The Issue of Clickbait and Exaggeration in Environmental Journalism

Humanity has 20 years to shape up or face mass extinction.  Sounds scary, right?  If this headline popped up on your news feed, it would be next-to-impossible to ignore your curiosity and not click.  However, once you dive into the article written by the New York Post, check a few sources, and compare them to other publications, you would discover that this headline is the epitome of the modern phenomena of clickbait.

The internet has been an instrumental tool in communicating and educating environmental issues to the ears of the masses.  However, with any internet entity comes the potential for clickbait, which – put simply – is hyperbolic (often false) content designed solely to manifest clicks.  Online environmental news is no stranger to the problematic consequences that come along with it.

Last October, Outside Magazine, the New York Post, The Independent and other media outlets released an “obituary” for the Great Barrier Reef, causing an backlash from both journalistic and environmental organizations.  These articles ignored the actual work, progress, and agreed-upon science about the reef’s health.  A CNN article written by Sophie Lewis simply titled “The Great Barrier Reef is Not Actually Dead” fired back quickly. Responding to the pseudo-death, Lewis stated, “there’s a difference between dead and dying.”  And that’s where the issue of clickbait and exaggeration lay.

Lewis’ piece criticized the carelessness and unsupported claims of the original post, citing prominent members of the scientific community who work tirelessly to help protect the reef.  Lewis stated that scientists are increasingly worried about exaggeration when it comes to sensitive topics like climate change.  As Lewis cites, “Professor John Pandolfi from the ARC Centre at the University of Queensland has expressed hope. ‘It is critically important now to bolster the resilience of the reef, and to maximize its natural capacity to recover.’”

Some might argue that making these bold, eye-catching claims are progressive and essential for environmental science to engage the public.  However, by over exaggerating and overlooking real science, true progressive action cannot be achieved.  Take a look at New York Magazine’s cover story, published just a few days ago.  “The Uninhabitable Earth” by David Wallace-Wells tells stories of imminent doomsday scenarios that will destroy us in a fiery blaze or a suffocating tidal wave.

Not unlike the backlash to the Great Barrier Reef “death” last year, the scientific community was quick to respond.  An article published by Climate Feedback employed 16 research and university scientists to dissect the New York Magazine piece, which came to the conclusion that the scientific credibility was low.  The climate professionals explained the dangers of overstating the science of our planet to the public.

There is a scientific consensus that our climate is undergoing rapid change. However, clickbaiting and over exaggerating a narrative of hopelessness is just as dangerous as ignoring the issues completely.
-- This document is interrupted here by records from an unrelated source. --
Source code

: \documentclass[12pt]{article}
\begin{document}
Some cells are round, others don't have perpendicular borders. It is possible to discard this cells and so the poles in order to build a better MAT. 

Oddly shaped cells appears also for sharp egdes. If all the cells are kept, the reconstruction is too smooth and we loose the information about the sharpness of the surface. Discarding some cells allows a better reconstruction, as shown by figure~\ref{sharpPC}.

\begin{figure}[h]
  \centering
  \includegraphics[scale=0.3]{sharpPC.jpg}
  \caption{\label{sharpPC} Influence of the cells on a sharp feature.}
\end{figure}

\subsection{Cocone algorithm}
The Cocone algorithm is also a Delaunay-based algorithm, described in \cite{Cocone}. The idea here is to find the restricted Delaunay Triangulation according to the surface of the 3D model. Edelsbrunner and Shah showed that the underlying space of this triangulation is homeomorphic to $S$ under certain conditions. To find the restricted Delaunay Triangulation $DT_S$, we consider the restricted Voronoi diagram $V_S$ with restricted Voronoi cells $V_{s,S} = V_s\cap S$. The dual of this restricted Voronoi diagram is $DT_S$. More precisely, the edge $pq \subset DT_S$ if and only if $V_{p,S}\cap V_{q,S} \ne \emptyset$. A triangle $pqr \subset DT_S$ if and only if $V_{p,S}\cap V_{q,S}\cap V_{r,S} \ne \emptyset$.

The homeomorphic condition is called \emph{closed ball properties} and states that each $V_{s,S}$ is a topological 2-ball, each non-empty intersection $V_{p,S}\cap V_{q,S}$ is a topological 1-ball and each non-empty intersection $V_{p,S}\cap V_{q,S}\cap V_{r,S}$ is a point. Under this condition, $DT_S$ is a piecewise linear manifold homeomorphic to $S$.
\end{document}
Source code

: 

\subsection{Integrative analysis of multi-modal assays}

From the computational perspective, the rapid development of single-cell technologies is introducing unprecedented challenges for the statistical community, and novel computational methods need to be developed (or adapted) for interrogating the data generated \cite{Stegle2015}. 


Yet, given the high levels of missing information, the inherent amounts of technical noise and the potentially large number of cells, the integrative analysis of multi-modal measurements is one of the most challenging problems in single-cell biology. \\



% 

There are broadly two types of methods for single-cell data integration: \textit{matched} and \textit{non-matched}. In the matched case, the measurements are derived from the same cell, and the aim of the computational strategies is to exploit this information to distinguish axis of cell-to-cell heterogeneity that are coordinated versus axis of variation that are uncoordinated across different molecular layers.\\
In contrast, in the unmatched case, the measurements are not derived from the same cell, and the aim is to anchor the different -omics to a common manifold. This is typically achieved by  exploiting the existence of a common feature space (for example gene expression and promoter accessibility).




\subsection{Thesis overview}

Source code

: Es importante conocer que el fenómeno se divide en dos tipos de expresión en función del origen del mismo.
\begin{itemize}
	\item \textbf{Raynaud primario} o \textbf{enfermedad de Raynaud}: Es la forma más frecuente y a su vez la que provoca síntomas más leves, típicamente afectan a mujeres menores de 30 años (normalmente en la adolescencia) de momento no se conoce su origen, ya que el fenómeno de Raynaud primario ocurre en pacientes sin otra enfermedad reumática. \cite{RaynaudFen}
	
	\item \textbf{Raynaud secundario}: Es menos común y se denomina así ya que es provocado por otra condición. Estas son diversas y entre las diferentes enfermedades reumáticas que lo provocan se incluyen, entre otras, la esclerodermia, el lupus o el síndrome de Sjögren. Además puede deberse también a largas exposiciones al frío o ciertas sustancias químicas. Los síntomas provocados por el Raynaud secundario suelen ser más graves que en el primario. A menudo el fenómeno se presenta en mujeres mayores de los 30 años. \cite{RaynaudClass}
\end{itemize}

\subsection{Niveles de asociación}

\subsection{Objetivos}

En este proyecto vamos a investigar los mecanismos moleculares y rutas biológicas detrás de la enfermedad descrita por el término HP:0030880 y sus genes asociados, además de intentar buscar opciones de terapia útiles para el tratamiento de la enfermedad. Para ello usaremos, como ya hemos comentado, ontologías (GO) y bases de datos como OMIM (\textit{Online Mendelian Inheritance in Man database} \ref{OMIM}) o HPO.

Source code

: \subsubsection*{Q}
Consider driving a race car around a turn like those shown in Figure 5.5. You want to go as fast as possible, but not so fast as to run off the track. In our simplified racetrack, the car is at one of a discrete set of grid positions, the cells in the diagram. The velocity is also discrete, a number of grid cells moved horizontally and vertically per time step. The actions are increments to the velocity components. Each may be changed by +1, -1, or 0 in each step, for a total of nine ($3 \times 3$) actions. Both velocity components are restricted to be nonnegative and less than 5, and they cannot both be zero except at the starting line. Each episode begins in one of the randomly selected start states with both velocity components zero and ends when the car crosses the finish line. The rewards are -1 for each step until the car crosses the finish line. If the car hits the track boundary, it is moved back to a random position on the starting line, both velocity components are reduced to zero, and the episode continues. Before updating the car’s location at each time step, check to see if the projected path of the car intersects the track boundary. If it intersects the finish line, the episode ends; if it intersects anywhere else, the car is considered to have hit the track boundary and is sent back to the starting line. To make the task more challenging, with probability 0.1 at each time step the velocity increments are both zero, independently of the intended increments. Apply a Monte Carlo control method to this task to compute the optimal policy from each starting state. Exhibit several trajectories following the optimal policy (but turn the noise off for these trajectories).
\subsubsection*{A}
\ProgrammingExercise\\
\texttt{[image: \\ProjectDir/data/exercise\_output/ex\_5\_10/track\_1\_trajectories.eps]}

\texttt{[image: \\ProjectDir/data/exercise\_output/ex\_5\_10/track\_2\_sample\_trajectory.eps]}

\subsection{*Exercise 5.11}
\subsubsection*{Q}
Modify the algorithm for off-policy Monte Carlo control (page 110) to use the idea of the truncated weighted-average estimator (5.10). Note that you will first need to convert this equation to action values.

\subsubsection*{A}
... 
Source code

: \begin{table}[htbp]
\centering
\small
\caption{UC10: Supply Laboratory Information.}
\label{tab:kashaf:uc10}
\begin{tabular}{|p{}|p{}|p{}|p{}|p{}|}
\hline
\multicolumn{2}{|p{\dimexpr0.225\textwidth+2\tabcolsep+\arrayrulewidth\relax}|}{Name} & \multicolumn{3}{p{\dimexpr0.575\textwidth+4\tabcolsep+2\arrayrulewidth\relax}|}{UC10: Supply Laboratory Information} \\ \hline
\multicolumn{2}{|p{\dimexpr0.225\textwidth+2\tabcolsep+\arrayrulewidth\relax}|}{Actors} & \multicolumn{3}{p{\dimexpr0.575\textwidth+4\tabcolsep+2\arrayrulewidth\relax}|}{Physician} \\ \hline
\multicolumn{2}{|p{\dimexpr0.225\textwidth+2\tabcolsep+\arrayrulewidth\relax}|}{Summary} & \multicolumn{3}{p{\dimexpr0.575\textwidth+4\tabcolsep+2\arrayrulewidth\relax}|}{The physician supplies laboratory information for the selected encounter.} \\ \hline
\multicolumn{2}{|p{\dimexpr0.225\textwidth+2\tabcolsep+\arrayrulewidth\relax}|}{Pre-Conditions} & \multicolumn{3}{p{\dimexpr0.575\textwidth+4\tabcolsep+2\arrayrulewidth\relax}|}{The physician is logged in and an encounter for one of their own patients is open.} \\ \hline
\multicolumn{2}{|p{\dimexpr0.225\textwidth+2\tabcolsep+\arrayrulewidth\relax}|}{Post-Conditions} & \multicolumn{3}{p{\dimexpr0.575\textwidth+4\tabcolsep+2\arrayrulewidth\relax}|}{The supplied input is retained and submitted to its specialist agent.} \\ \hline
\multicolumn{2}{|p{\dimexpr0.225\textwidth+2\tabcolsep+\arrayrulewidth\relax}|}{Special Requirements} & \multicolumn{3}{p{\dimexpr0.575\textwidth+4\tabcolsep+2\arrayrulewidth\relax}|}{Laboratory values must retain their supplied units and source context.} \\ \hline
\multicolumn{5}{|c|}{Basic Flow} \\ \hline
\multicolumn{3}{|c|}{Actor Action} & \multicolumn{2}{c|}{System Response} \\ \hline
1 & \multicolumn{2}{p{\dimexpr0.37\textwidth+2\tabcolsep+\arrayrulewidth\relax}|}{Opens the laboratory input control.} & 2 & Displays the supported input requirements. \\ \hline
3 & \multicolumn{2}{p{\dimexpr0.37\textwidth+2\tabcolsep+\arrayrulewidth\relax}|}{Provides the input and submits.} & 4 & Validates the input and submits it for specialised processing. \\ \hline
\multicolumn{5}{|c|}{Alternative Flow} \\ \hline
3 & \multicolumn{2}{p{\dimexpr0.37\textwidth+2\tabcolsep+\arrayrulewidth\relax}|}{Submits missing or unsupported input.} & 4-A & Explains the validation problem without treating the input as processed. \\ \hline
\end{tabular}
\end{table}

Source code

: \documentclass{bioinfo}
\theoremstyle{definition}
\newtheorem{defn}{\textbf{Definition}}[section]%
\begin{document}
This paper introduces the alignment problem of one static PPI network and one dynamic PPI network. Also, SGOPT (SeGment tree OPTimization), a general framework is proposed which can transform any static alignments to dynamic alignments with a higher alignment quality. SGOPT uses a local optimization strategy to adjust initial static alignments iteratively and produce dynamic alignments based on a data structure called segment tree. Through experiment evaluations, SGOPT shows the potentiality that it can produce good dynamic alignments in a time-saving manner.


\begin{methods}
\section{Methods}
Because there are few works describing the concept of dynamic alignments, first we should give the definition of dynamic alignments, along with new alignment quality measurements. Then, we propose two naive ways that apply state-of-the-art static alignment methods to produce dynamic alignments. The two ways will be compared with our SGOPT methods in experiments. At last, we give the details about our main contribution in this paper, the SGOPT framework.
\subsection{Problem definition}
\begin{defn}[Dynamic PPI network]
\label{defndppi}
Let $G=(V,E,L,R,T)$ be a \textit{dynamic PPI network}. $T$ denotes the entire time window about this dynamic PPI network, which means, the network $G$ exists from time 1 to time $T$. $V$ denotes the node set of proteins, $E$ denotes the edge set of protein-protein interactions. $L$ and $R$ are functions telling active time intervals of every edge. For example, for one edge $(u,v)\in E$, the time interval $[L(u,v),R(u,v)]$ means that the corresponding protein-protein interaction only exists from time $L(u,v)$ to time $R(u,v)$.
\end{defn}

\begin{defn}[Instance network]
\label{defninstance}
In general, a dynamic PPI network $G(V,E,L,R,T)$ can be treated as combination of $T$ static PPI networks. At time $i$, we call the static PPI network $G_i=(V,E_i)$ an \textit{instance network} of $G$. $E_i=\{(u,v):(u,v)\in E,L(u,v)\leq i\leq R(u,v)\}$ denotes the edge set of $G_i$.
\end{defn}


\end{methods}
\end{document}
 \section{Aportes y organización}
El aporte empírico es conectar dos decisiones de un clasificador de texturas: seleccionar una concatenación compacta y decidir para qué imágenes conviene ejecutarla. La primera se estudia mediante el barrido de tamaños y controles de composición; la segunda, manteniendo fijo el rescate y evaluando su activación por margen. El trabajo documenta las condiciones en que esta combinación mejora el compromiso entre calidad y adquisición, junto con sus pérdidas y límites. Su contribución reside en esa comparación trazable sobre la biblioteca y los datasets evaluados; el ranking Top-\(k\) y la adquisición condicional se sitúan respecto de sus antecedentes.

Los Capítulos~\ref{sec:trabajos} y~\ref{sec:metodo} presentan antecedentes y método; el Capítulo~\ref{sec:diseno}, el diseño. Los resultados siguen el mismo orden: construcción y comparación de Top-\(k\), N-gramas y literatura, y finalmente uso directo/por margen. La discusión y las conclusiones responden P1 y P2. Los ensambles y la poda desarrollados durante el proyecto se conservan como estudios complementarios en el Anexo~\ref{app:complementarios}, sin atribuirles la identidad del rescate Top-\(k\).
As scientists, educators, environment leaders, and conservation professionals, we need to hold our selves to a higher standard.

Washington Post journalists Michael E. Mann, Susan Joy Hassol and Tom Toles dissect the issue of “climate doomism” in their article responding to Wallace Wells’ piece.  They summarize the type of work and narratives environmental professionals need to do in their closing remarks:

“It is important to communicate both the threat and the opportunity in the climate challenge. Those paying attention are worried, and should be, but there are also reasons for hope. There is still time to avoid the worst outcomes, if we act boldly now, not out of fear, but out of confidence that the future is largely in our hands.”